**Work task:** Pull out every line in the data that has the string "系统性红斑狼疮" in it.

**Available records:**

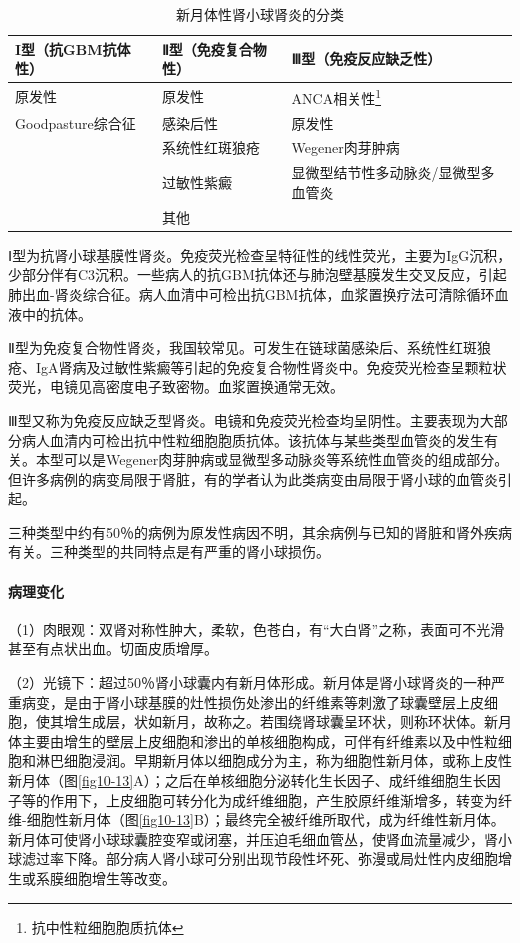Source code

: \begin{longtable}[ht]{lll}
    \caption{新月体性肾小球肾炎的分类}
    \label{tab10-1}\\
    \toprule
    I型（抗GBM抗体性）&Ⅱ型（免疫复合物性）&Ⅲ型（免疫反应缺乏性）\\
    \midrule
    \endhead
    原发性&原发性&ANCA相关性\footnote{抗中性粒细胞胞质抗体}\\
Goodpasture综合征&感染后性&原发性\\
&系统性红斑狼疮&Wegener肉芽肿病\\
&过敏性紫癜&显微型结节性多动脉炎/显微型多血管炎\\
&其他&\\
    \bottomrule
\end{longtable}

Ⅰ型为抗肾小球基膜性肾炎。免疫荧光检查呈特征性的线性荧光，主要为IgG沉积，少部分伴有C3沉积。一些病人的抗GBM抗体还与肺泡壁基膜发生交叉反应，引起肺出血-肾炎综合征。病人血清中可检出抗GBM抗体，血浆置换疗法可清除循环血液中的抗体。

Ⅱ型为免疫复合物性肾炎，我国较常见。可发生在链球菌感染后、系统性红斑狼疮、IgA肾病及过敏性紫癜等引起的免疫复合物性肾炎中。免疫荧光检查呈颗粒状荧光，电镜见高密度电子致密物。血浆置换通常无效。

Ⅲ型又称为免疫反应缺乏型肾炎。电镜和免疫荧光检查均呈阴性。主要表现为大部分病人血清内可检出抗中性粒细胞胞质抗体。该抗体与某些类型血管炎的发生有关。本型可以是Wegener肉芽肿病或显微型多动脉炎等系统性血管炎的组成部分。但许多病例的病变局限于肾脏，有的学者认为此类病变由局限于肾小球的血管炎引起。

三种类型中约有50％的病例为原发性病因不明，其余病例与已知的肾脏和肾外疾病有关。三种类型的共同特点是有严重的肾小球损伤。

\paragraph{病理变化}
（1）肉眼观：双肾对称性肿大，柔软，色苍白，有“大白肾”之称，表面可不光滑甚至有点状出血。切面皮质增厚。

（2）光镜下：超过50％肾小球囊内有新月体形成。新月体是肾小球肾炎的一种严重病变，是由于肾小球基膜的灶性损伤处渗出的纤维素等刺激了球囊壁层上皮细胞，使其增生成层，状如新月，故称之。若围绕肾球囊呈环状，则称环状体。新月体主要由增生的壁层上皮细胞和渗出的单核细胞构成，可伴有纤维素以及中性粒细胞和淋巴细胞浸润。早期新月体以细胞成分为主，称为细胞性新月体，或称上皮性新月体（图\ref{fig10-13}A）；之后在单核细胞分泌转化生长因子、成纤维细胞生长因子等的作用下，上皮细胞可转分化为成纤维细胞，产生胶原纤维渐增多，转变为纤维-细胞性新月体（图\ref{fig10-13}B）；最终完全被纤维所取代，成为纤维性新月体。新月体可使肾小球球囊腔变窄或闭塞，并压迫毛细血管丛，使肾血流量减少，肾小球滤过率下降。部分病人肾小球可分别出现节段性坏死、弥漫或局灶性内皮细胞增生或系膜细胞增生等改变。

**Response to the task:**
&系统性红斑狼疮&Wegener肉芽肿病\\
Ⅱ型为免疫复合物性肾炎，我国较常见。可发生在链球菌感染后、系统性红斑狼疮、IgA肾病及过敏性紫癜等引起的免疫复合物性肾炎中。免疫荧光检查呈颗粒状荧光，电镜见高密度电子致密物。血浆置换通常无效。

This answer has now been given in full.